He was right about our sadness, and also correct about the death of a radio presenter having such an impact on so many. Margaret Thatcher led the on-air tributes to Brian, and his memorial service was held in St Paul’s Cathedral. As someone who had seen himself as an outsider – the non-metropolitan, former Labour man – we knew he would have absolutely loved both those things.
Jim Naughtie transferred from The World at One earlier than in the original plan, and by that stage we had also added Anna Ford to the presenter roster. There had been acres of speculative newsprint since my arrival at Today about the future presenter line-up, and a number of well-known broadcasting figures had quietly expressed an interest. We had also tried out some promising young talent, including a programme reporter in his twenties called Jeremy Vine. Anna’s name had been suggested to me by Tony Hall, and she was the only one of the famous folk who agreed to do what was effectively an on-air audition. I will always give her credit for being willing to stick her neck out. She told Paul Donovan for his book about Today: ‘What they wanted to do at the time was try out a number of people, and I know they approached some people who said, not on your nelly. And they approached other, braver, folk like me who said, yes, I’ll have a go.’
When Anna did her initial couple of mornings on Today, I liked what I heard. She had a lovely radio voice, accompanied by some of the television charisma that she had accumulated at ITN, TV-am and the BBC. It was also a counterbalance to the blokeish nature of some of the John-and-Jim political axis to have two strong women – Anna and Sue – in the team. Unfortunately, this meant there was even less room for Peter Hobday and we came to a parting of the ways.
Tony Hall put this to Paul Donovan a couple of years later more sharply than I articulated it at the time. Tony said: ‘If you asked me to rank the five of them [Ford, Hobday, Humphrys, MacGregor, Naughtie], I would put Peter at the bottom and that’s the way it is. You’re picking and choosing, trying to work out the winning team.’ It was because that is something you seek not to articulate in public that a whole set of different reasons for Peter’s departure took hold of the press, principally that he had been let go because he was too polite. This erroneous view was later summed up by John Timpson: ‘The reason he [Peter] fell out with them is because he is not part of the new aggressive knock ’em down and kick ’em brigade.’ Peter himself was quoted by Donovan as saying:
A fat middle-aged hack like me didn’t really square with the lean, mean interview machine. Nobody ever said to me, ‘You’re crap.’ But when people say my interviewing wasn’t as ‘sharp’ as it could be, perhaps what they mean is that it wasn’t invasive and I didn’t feel the need to scream and shout.
I nonetheless felt content with the screaming and shouting of John, Jim, Sue and Anna. But some of the newspaper campaigning for Hobday did create a chilly air in the office first thing in the morning. The Times ran a daily campaign: ‘Don’t sack Hobday, sack X’, with X being a presenter each day that they proposed for the chop instead. They carefully set out all the things that were terrible about the people we had kept on, which was not the best start at 4 a.m. for whoever was target of the day.

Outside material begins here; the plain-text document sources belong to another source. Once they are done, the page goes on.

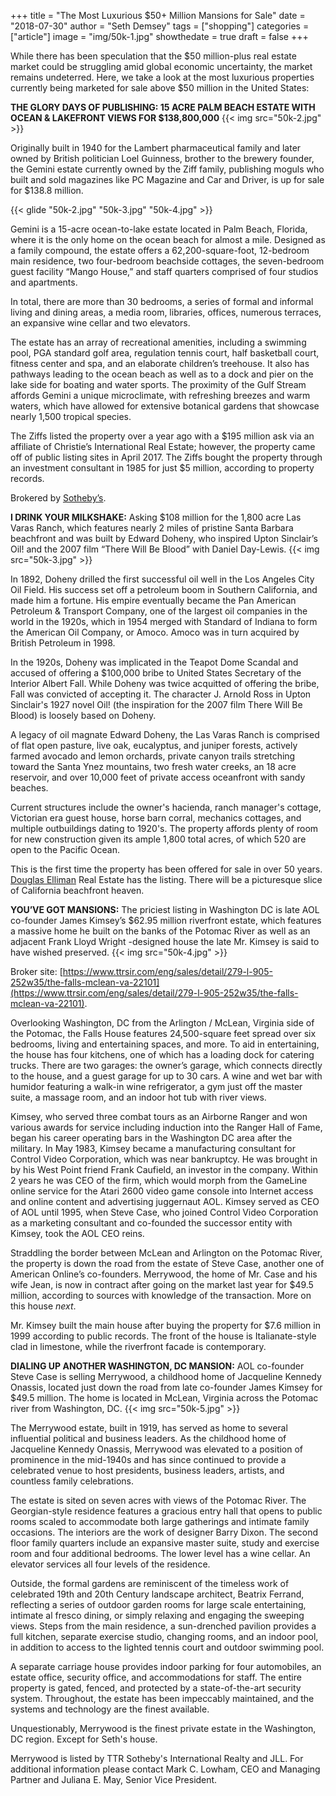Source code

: +++
title = "The Most Luxurious $50+ Million Mansions for Sale"
date = "2018-07-30"
author = "Seth Demsey"
tags = ["shopping"]
categories = ["article"]
image = "img/50k-1.jpg"
showthedate = true
draft = false
+++

While there has been speculation that the $50 million-plus real estate market could be struggling amid global economic uncertainty, the market remains undeterred. Here, we take a look at the most luxurious properties currently being marketed for sale above $50 million in the United States:

**THE GLORY DAYS OF PUBLISHING: 15 ACRE PALM BEACH ESTATE WITH OCEAN & LAKEFRONT VIEWS FOR $138,800,000**
{{< img src="50k-2.jpg" >}}

Originally built in 1940 for the Lambert pharmaceutical family and later owned by British politician Loel Guinness, brother to the brewery founder, the Gemini estate currently owned by the Ziff family, publishing moguls who built and sold magazines like PC Magazine and Car and Driver, is up for sale for $138.8 million.

{{< glide "50k-2.jpg" "50k-3.jpg" "50k-4.jpg" >}}

Gemini is a 15-acre ocean-to-lake estate located in Palm Beach, Florida, where it is the only home on the ocean beach for almost a mile. Designed as a family compound, the estate offers a 62,200-square-foot, 12-bedroom main residence, two four-bedroom beachside cottages, the seven-bedroom guest facility “Mango House,” and staff quarters comprised of four studios and apartments. 

In total, there are more than 30 bedrooms, a series of formal and informal living and dining areas, a media room, libraries, offices, numerous terraces, an expansive wine cellar and two elevators.

The estate has an array of recreational amenities, including a swimming pool, PGA standard golf area, regulation tennis court, half basketball court, fitness center and spa, and an elaborate children’s treehouse. It also has pathways leading to the ocean beach as well as to a dock and pier on the lake side for boating and water sports. The proximity of the Gulf Stream affords Gemini a unique microclimate, with refreshing breezes and warm waters, which have allowed for extensive botanical gardens that showcase nearly 1,500 tropical species.

The Ziffs listed the property over a year ago with a $195 million ask via an affiliate of Christie’s International Real Estate; however, the property came off of public listing sites in April 2017. The Ziffs bought the property through an investment consultant in 1985 for just $5 million, according to property records.

Brokered by [Sotheby’s](http://www.geminipalmbeach.com).

**I DRINK YOUR MILKSHAKE:** Asking $108 million for the 1,800 acre Las Varas Ranch, which features nearly 2 miles of pristine Santa Barbara beachfront and was built by Edward Doheny, who inspired Upton Sinclair’s Oil! and the 2007 film “There Will Be Blood” with Daniel Day-Lewis.
{{< img src="50k-3.jpg" >}}

In 1892, Doheny drilled the first successful oil well in the Los Angeles City Oil Field. His success set off a petroleum boom in Southern California, and made him a fortune. His empire eventually became the Pan American Petroleum & Transport Company, one of the largest oil companies in the world in the 1920s, which in 1954 merged with Standard of Indiana to form the American Oil Company, or Amoco. Amoco was in turn acquired by British Petroleum in 1998.

In the 1920s, Doheny was implicated in the Teapot Dome Scandal and accused of offering a $100,000 bribe to United States Secretary of the Interior Albert Fall. While Doheny was twice acquitted of offering the bribe, Fall was convicted of accepting it. The character J. Arnold Ross in Upton Sinclair's 1927 novel Oil! (the inspiration for the 2007 film There Will Be Blood) is loosely based on Doheny.

A legacy of oil magnate Edward Doheny, the Las Varas Ranch is comprised of flat open pasture, live oak, eucalyptus, and juniper forests, actively farmed avocado and lemon orchards, private canyon trails stretching toward the Santa Ynez mountains, two fresh water creeks, an 18 acre reservoir, and over 10,000 feet of private access oceanfront with sandy beaches. 

Current structures include the owner's hacienda, ranch manager's cottage, Victorian era guest house, horse barn corral, mechanics cottages, and multiple outbuildings dating to 1920's. The property affords plenty of room for new construction given its ample 1,800 total acres, of which 520 are open to the Pacific Ocean.

This is the first time the property has been offered for sale in over 50 years. [Douglas Elliman](https://www.elliman.com/other/10045-calle-real-goleta-muxyrgk) Real Estate has the listing. There will be a picturesque slice of California beachfront heaven.

**YOU’VE GOT MANSIONS:** The priciest listing in Washington DC is late AOL co-founder James Kimsey’s $62.95 million riverfront estate, which features a massive home he built on the banks of the Potomac River as well as an adjacent Frank Lloyd Wright -designed house the late Mr. Kimsey is said to have wished preserved.
{{< img src="50k-4.jpg" >}}

Broker site: [https://www.ttrsir.com/eng/sales/detail/279-l-905-252w35/the-falls-mclean-va-22101](https://www.ttrsir.com/eng/sales/detail/279-l-905-252w35/the-falls-mclean-va-22101).

Overlooking Washington, DC from the Arlington / McLean, Virginia side of the Potomac, the Falls House features 24,500-square feet spread over six bedrooms, living and entertaining spaces, and more. To aid in entertaining, the house has four kitchens, one of which has a loading dock for catering trucks. There are two garages: the owner’s garage, which connects directly to the house, and a guest garage for up to 30 cars. A wine and wet bar with humidor featuring a walk-in wine refrigerator, a gym just off the master suite, a massage room, and an indoor hot tub with river views.

Kimsey, who served three combat tours as an Airborne Ranger and won various awards for service including induction into the Ranger Hall of Fame, began his career operating bars in the Washington DC area after the military. In May 1983, Kimsey became a manufacturing consultant for Control Video Corporation, which was near bankruptcy. He was brought in by his West Point friend Frank Caufield, an investor in the company. Within 2 years he was CEO of the firm, which would morph from the GameLine online service for the Atari 2600 video game console into Internet access and online content and advertising juggernaut AOL. Kimsey served as CEO of AOL until 1995, when Steve Case, who joined Control Video Corporation as a marketing consultant and co-founded the successor entity with Kimsey, took the AOL CEO reins.

Straddling the border between McLean and Arlington on the Potomac River, the property is down the road from the estate of Steve Case, another one of American Online’s co-founders. Merrywood, the home of Mr. Case and his wife Jean, is now in contract after going on the market last year for $49.5 million, according to sources with knowledge of the transaction. More on this house _next_.

Mr. Kimsey built the main house after buying the property for $7.6 million in 1999 according to public records. The front of the house is Italianate-style clad in limestone, while the riverfront facade is contemporary.

**DIALING UP ANOTHER WASHINGTON, DC MANSION:** AOL co-founder Steve Case is selling Merrywood, a childhood home of Jacqueline Kennedy Onassis, located just down the road from late co-founder James Kimsey for $49.5 million. The home is located in McLean, Virginia across the Potomac river from Washington, DC.
{{< img src="50k-5.jpg" >}}

The Merrywood estate, built in 1919, has served as home to several influential political and business leaders. As the childhood home of Jacqueline Kennedy Onassis, Merrywood was elevated to a position of prominence in the mid-1940s and has since continued to provide a celebrated venue to host presidents, business leaders, artists, and countless family celebrations.

The estate is sited on seven acres with views of the Potomac River. The Georgian-style residence features a gracious entry hall that opens to public rooms scaled to accommodate both large gatherings and intimate family occasions. The interiors are the work of designer Barry Dixon. The second floor family quarters include an expansive master suite, study and exercise room and four additional bedrooms. The lower level has a wine cellar. An elevator services all four levels of the residence.

Outside, the formal gardens are reminiscent of the timeless work of celebrated 19th and 20th Century landscape architect, Beatrix Ferrand, reflecting a series of outdoor garden rooms for large scale entertaining, intimate al fresco dining, or simply relaxing and engaging the sweeping views. Steps from the main residence, a sun-drenched pavilion provides a full kitchen, separate exercise studio, changing rooms, and an indoor pool, in addition to access to the lighted tennis court and outdoor swimming pool.

A separate carriage house provides indoor parking for four automobiles, an estate office, security office, and accommodations for staff. The entire property is gated, fenced, and protected by a state-of-the-art security system. Throughout, the estate has been impeccably maintained, and the systems and technology are the finest available.

Unquestionably, Merrywood is the finest private estate in the Washington, DC region.  Except for Seth's house.

Merrywood is listed by TTR Sotheby's International Realty and JLL. For additional information please contact Mark C. Lowham, CEO and Managing Partner and Juliana E. May, Senior Vice President.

I became the firmest of friends with John, as I was with Jim, and I socialised with Anna and Sue too. Sue used to regard me more warily than the others. We had a friendly early tussle when, during a pre-recorded interview, I had followed my usual practice of suggesting a question through her headphones. She smiled through the glass, took the headphones off and put them to one side so she could no longer hear me. This is a technique a number of presenters have tried over the years, and I have never let them get away with it: editors must be able to edit, and interviews should be produced.
In her book, written after I had left Today, Sue berated me for giving her fewer of the big 8.10 a.m. political interviews than John and Jim. I am unrepentant about that. John was the consummate political interviewer of his generation, a questioner who could spot a weaselly nuanced answer at fifty paces. The man met his time as the Conservative government helpfully fell apart live on Today’s airwaves; and, without any intervention from BBC bosses or any evident sexism, the programme’s night editors would almost always choose John for the latest joust at 8.10. It did not mean any lack of respect for Sue. She did brilliant interviews with Nelson Mandela and with the Duchess of York, and was sent on assignments like the Copenhagen European summit, where she interviewed the Prime Minister. She also had guts: if you gave her a brief to battle away on a line of questioning, she was fearless in pursuing her quarry. But on breaking domestic political stories, I am not sure I can think of many occasions when I wish we had sidelined John in Sue’s favour.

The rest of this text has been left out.